Lynch said the backlash against Rowling has surprised her, “especially when she wrote her essay [revealing experiences in her unhappy first marriage]. I just felt that her character has always been to advocate for the most vulnerable members of society. The problem is that there’s a disagreement over who’s the most vulnerable. I do wish people would just give her more grace and listen to her.”

Lynch’s “Harry Potter” co-stars remain divided over the Rowling controversy. Daniel Radcliffe immediately opposed Rowling’s views in an an open letter in which he proclaimed, “Transgender women are women.”

“The reason I felt very, very much as though I needed to say something when I did was because, particularly since finishing ‘Potter,’ I’ve met so many queer and trans kids and young people who had a huge amount of identification with Potter on that,” Radcliffe told IndieWire last year about speaking out against Rowling. “And so seeing them hurt on that day I was like, I wanted them to know that not everybody in the franchise felt that way. And that was really important.”

Voldemort actor Ralph Fiennes, on the other hand, has slammed the blowback against Rowling as “disgusting” and “appalling.” Helena Bonham Carter, who starred as the villainous Bellatrix Lestrange in four “Harry Potter” films, also called the backlash “horrendous” and “a load of bollocks.”

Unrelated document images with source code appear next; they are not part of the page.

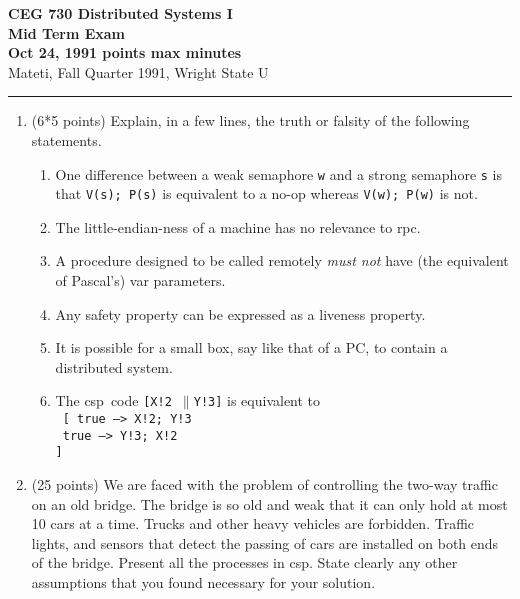 \def\fat{\framebox[1mm]{\rule{0mm}{2mm}}}
\def\pr{$\parallel$}
\def\CSP{{\sc csp}}
\def\RPC{{\sc rpc}}
\parindent=0pt



{\bf CEG 
\large \bf 730 Distributed Systems I\\[5pt]
\large Mid Term Exam\\[10pt]
Oct 24, 1991  points max  minutes\\
}
\bigskip
{Mateti,  Fall Quarter 1991, Wright State U}\\[-5pt]
\hrule

\begin{enumerate}

\item (6*5 points)
Explain, in a few lines, the truth or falsity of the following
statements.

\begin{enumerate}

\item One difference between a weak semaphore {\tt w} and a strong
semaphore {\tt s} is that {\tt V(s); P(s)} is equivalent to a no-op
whereas {\tt V(w); P(w)} is not.

\item
The little-endian-ness of a machine has no relevance to \RPC.

\item
A procedure designed to be called remotely {\em must not} have
(the equivalent of Pascal's) var parameters.

\item
Any safety property can be expressed as a liveness property.

\item It is possible for a small box, say like that of a PC, to
contain a distributed system.

\item
The \CSP\ code {\tt [X!2 \pr Y!3]} is equivalent to \\
{\tt
[  true --> X!2; Y!3\\
\fat\ true --> Y!3; X!2\\
]
}

\end{enumerate}

\item (25 points) We are faced with the problem of controlling the
two-way traffic on an old bridge.  The bridge is so old and weak that
it can only hold at most 10 cars at a time.  Trucks and other heavy
vehicles are forbidden.  Traffic lights, and sensors that detect the
passing of cars are installed on both ends of the bridge.  Present all
the processes in \CSP.  State clearly any other assumptions that you
found necessary for your solution.


\end{enumerate}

“It’s been taken to the extreme, the judgmental-ism of people,” Bonham Carter told The Times UK last year. “She’s allowed her opinion, particularly if she’s suffered abuse. Everybody carries their own history of trauma and forms their opinions from that trauma and you have to respect where people come from and their pain. You don’t all have to agree on everything — that would be insane and boring. She’s not meaning it aggressively, she’s just saying something out of her own experience.”

Rowling remains unconcerned with how the backlash might affect her legacy. The author is the subject of the recently launched podcast series “The Witch Trials of J.K. Rowling,” in which she’s addressed the anti-trans controversy.

“What has interested me in recent years, particularly on social media [is when fans say], ‘You’ve ruined your legacy. Oh, you could have been beloved forever, but you chose to say this,’” Rowling said on the series. “And I think: ‘You could not have misunderstood me more profoundly.’ I never set out to upset anyone. However, I was not uncomfortable with getting off my pedestal.”